October 31, 2012
Janis Cowhey, Tax & Business Services Partner, Quoted in New York Times' Bucks Blog "Gay Couples May Want to File a Protective Tax Refund Claim"
By Ann Carrns
The recent decision by a federal appeals court regarding the Defense of Marriage Act suggests gay couples may want to file something known as a protective refund claim with the Internal Revenue Service in the event the Supreme Court overturns the law, according to accounting experts.
The Court of Appeals for the Second Circuit in New York struck down the law’s definition of marriage as a union between a man and a woman as unconstitutional. The decision was the second by a federal appeals court striking down DOMA, as the law is known. The law’s constitutionality is expected eventually to be considered by the United States Supreme Court.
If the high court invalidates DOMA, legally married same-sex couples will be able to file claims for refunds of federal tax overpayments, said Janis Cowhey McDonagh, a partner at Marcum LLP in New York and a specialist in the firm’s national LGBT and non-traditional family practice.
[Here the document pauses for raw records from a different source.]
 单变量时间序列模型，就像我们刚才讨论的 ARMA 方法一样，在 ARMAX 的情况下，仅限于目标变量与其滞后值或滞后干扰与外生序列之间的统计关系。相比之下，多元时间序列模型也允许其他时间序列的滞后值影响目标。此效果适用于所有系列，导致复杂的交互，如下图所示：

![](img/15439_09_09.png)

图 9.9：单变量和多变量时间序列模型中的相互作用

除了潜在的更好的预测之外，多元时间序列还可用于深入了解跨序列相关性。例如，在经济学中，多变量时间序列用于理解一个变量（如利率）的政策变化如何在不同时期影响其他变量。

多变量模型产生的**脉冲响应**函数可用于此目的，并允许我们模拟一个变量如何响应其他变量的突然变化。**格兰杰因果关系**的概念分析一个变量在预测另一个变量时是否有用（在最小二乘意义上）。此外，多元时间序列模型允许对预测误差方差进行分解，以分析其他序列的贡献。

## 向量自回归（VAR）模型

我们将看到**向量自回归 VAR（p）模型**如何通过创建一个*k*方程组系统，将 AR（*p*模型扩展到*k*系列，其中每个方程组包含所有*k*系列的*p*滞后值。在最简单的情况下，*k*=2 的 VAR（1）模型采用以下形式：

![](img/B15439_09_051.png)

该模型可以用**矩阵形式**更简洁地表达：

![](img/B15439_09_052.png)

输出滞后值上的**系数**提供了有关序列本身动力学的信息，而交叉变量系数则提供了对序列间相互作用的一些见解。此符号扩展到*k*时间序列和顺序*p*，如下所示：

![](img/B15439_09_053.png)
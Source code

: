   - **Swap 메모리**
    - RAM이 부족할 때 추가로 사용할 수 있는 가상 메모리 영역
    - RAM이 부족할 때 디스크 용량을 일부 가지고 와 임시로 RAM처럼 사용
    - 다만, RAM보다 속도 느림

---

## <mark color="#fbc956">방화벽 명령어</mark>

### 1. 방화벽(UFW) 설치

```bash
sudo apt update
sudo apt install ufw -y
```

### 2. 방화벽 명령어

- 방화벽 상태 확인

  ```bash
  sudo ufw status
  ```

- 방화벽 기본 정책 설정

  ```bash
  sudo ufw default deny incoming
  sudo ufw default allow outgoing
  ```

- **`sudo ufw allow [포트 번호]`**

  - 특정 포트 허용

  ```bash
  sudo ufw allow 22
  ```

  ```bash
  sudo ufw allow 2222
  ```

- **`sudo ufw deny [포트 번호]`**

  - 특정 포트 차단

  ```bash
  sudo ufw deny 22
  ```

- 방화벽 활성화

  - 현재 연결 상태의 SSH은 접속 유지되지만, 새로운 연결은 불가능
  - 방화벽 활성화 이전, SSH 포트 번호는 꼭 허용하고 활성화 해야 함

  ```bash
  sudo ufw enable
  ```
Ms. McDonagh said couples should file a protective refund claim now because there is a three-year statute of limitations on tax refund claims. By filing a claim now, couples will have standing for overpayments dating to 2009, while DOMA wends its way through the court system. The claim applies to income taxes, estate taxes as well as gift taxes, she said.
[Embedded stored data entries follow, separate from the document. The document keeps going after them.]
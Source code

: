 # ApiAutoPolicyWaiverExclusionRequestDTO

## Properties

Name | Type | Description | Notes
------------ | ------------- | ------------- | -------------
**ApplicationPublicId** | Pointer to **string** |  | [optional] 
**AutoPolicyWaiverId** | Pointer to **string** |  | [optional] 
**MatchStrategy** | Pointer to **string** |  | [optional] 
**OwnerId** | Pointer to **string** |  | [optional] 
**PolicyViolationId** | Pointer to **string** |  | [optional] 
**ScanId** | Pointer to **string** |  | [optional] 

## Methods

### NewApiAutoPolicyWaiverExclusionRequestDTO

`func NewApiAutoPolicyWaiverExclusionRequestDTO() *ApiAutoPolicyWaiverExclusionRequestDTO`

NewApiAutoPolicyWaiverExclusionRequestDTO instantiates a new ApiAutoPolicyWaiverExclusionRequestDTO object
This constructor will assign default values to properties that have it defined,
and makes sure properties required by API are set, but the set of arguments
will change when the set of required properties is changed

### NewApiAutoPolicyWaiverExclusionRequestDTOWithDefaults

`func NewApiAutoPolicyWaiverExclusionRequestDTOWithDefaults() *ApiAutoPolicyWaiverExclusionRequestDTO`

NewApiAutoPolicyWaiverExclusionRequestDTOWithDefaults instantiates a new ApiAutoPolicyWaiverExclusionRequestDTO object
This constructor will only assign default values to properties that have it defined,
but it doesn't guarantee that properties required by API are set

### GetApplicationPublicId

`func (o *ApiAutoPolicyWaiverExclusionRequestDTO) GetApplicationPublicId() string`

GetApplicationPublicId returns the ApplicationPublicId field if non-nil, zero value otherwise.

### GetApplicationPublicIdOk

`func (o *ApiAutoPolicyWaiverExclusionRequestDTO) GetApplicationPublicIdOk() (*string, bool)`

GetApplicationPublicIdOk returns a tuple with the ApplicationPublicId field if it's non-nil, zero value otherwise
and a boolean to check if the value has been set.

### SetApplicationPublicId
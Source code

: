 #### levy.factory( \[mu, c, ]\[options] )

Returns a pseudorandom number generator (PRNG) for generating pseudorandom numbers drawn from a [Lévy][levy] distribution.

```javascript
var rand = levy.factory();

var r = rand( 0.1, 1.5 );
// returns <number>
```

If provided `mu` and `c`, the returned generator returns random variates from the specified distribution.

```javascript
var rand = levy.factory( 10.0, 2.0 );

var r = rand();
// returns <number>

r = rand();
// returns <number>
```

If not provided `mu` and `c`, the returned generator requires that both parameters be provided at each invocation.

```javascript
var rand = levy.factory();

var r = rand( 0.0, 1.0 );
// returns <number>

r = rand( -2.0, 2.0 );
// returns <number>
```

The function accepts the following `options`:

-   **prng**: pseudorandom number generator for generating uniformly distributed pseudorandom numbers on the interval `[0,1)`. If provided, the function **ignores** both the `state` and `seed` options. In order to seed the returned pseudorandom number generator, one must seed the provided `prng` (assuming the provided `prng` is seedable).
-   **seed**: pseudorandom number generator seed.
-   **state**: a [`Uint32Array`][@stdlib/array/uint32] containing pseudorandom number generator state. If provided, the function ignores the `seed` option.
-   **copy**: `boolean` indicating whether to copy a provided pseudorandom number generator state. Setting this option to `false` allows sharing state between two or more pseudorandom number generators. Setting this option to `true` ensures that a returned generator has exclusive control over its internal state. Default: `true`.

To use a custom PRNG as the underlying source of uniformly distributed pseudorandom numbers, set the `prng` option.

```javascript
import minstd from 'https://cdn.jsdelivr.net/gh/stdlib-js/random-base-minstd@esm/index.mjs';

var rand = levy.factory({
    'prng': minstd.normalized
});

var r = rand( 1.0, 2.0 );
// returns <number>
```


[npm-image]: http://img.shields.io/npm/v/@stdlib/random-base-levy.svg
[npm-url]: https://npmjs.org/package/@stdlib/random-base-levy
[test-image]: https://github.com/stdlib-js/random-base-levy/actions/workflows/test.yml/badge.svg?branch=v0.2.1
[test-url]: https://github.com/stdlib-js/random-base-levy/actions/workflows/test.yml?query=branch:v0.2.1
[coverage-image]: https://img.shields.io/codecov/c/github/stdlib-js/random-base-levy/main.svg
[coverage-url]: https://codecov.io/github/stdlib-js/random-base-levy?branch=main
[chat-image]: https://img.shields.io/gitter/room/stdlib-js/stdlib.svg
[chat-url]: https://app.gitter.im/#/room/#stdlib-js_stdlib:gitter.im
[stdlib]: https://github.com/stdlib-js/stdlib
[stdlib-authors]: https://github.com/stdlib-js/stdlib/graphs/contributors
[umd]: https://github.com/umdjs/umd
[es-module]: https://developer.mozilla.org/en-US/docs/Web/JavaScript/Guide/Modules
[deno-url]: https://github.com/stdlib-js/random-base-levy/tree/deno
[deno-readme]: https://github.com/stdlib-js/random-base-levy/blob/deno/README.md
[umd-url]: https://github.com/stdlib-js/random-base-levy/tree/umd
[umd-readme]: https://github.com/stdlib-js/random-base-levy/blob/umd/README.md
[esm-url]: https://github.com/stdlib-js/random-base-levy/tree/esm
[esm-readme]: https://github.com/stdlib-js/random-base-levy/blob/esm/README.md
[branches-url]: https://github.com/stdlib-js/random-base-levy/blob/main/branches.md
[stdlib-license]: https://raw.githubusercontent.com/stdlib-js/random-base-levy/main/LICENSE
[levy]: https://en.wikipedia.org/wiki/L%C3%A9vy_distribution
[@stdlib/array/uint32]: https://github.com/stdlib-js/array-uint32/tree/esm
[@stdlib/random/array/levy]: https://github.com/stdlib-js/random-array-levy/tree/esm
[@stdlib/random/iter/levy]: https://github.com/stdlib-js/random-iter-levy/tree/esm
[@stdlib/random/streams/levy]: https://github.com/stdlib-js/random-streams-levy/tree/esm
It’s possible, Ms. McDonagh said, that if the Supreme Court voids the law, the I.R.S. could waive the three-year statute of limitations. That would seem the fair thing to do, she said, but there isn’t any precedent for the agency doing so. So to be safe, filing a protective claim makes sense.
Couples should consult their accountants for advice about filing a protective claim, which essentially involves filing an amended tax return, she said.